L’ambassadeur israélien Dorit Shavit a laissé passer l’orage, et puis a répondu avec fermeté qu’en tant qu’Etat Juif Israël se sentait responsable dans un certaine mesure de la sécurité des juifs partout au monde, et traquait l’antisémitisme là où il se manifestait. Elle a rappelé que c’est en vertu de cela qu’Israël avait aidé les juifs à quitter l’Union Soviétique, d’Ethiopie et même d’Argentine à certaines occasions.

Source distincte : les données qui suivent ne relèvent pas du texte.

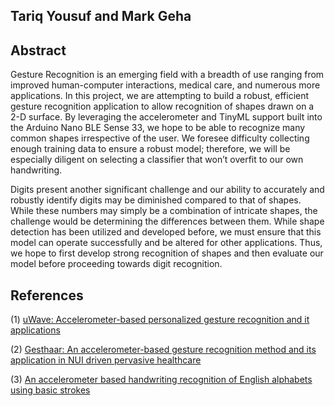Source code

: ## Tariq Yousuf and Mark Geha

## Abstract

Gesture Recognition is an emerging field with a breadth of use ranging from improved human-computer interactions, medical care, and numerous more applications.
In this project, we are attempting to build a robust, efficient gesture recognition application to allow recognition of shapes drawn on a 2-D surface. 
By leveraging the accelerometer and TinyML support built into the Arduino Nano BLE Sense 33, we hope to be able to recognize many common shapes irrespective of the user. 
We foresee difficulty collecting enough training data to ensure a robust model; therefore, we will be especially diligent on selecting a classifier that won’t overfit to our own handwriting.

Digits present another significant challenge and our ability to accurately and robustly identify digits may be diminished compared to that of shapes. 
While these numbers may simply be a combination of intricate shapes, the challenge would be determining the differences between them. 
While shape detection has been utilized and developed before, we must ensure that this model can operate successfully and be altered for other applications. 
Thus, we hope to first develop strong recognition of shapes and then evaluate our model before proceeding towards digit recognition.

## References 

(1) [uWave: Accelerometer-based personalized gesture recognition and it applications](https://www.sciencedirect.com/science/article/abs/pii/S1574119209000674)

(2) [Gesthaar: An accelerometer-based gesture recognition method and its application in NUI driven pervasive healthcare](https://ieeexplore.ieee.org/abstract/document/6152471)

(3) [An accelerometer based handwriting recognition of English alphabets using basic strokes](https://ieeexplore.ieee.org/abstract/document/8227846)



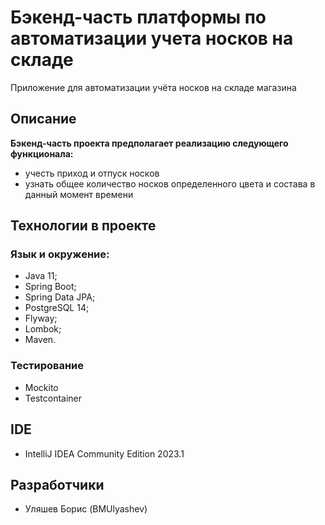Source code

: # Бэкенд-часть платформы по автоматизации учета носков на складе

Приложение для автоматизации учёта носков на складе магазина

## Описание

**Бэкенд-часть проекта предполагает реализацию следующего функционала:**

- учесть приход и отпуск носков
- узнать общее количество носков определенного цвета и состава в данный момент времени

## Технологии в проекте

### Язык и окружение:

- Java 11;
- Spring Boot; 
- Spring Data JPA; 
- PostgreSQL 14;
- Flyway;
- Lombok;
- Maven.

### Тестирование

- Mockito
- Testcontainer

## IDE

- IntelliJ IDEA Community Edition 2023.1

## Разработчики

- Уляшев Борис (BMUlyashev)
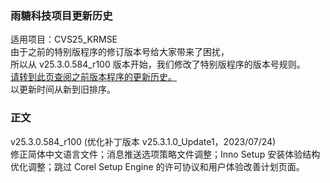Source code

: ### 雨糖科技项目更新历史
适用项目：CVS25_KRMSE<br>
由于之前的特别版程序的修订版本号给大家带来了困扰，<br>
所以从 v25.3.0.584_r100 版本开始，我们修改了特别版程序的版本号规则。<br>
[请转到此页查阅之前版本程序的更新历史。](https://github.com/RainCandyTech/RCProject_UpdateHistory/blob/main/CVS25_KRMSE_Legacy.md)<br>
以更新时间从新到旧排序。
### 正文
v25.3.0.584_r100 (优化补丁版本 v25.3.1.0_Update1，2023/07/24)<br>
修正简体中文语言文件；消息推送选项策略文件调整；Inno Setup 安装体验结构优化调整；跳过 Corel Setup Engine 的许可协议和用户体验改善计划页面。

Vous voyez ce que je veux dire, a-t-elle précisé, sous-entendant quelque chose que le ministre était supposé savoir.

En fait il s’agissait d’une allusion à l’origine juive du ministre lui-même, dont le père avait été arrêté en tant que journaliste de gauche et opposant au régime de la junte militaire qui dirigeait l’Argentine dans les années 1980. Il avait été incarcéré et placé en isolement total, mais finalement relâché grâce à l’intervention de l’Ambassadeur d’Israël de l’époque. Celui-ci avait conclu un accord avec la junte en vertu de quoi le père de Timerman pourrait quitter le pays et s’établir en Israël. Celui-ci y vécut pendant quelque temps et rentra en Argentine après la chute de la junte militaire.

Bizarrement, le ton a changé au bout de l’échange entre le ministre Timerman et l’Ambassadeur Shavit, qui se sont quittés en convenant que l’affaire allait désormais être gérée par les canaux diplomatiques appropriés.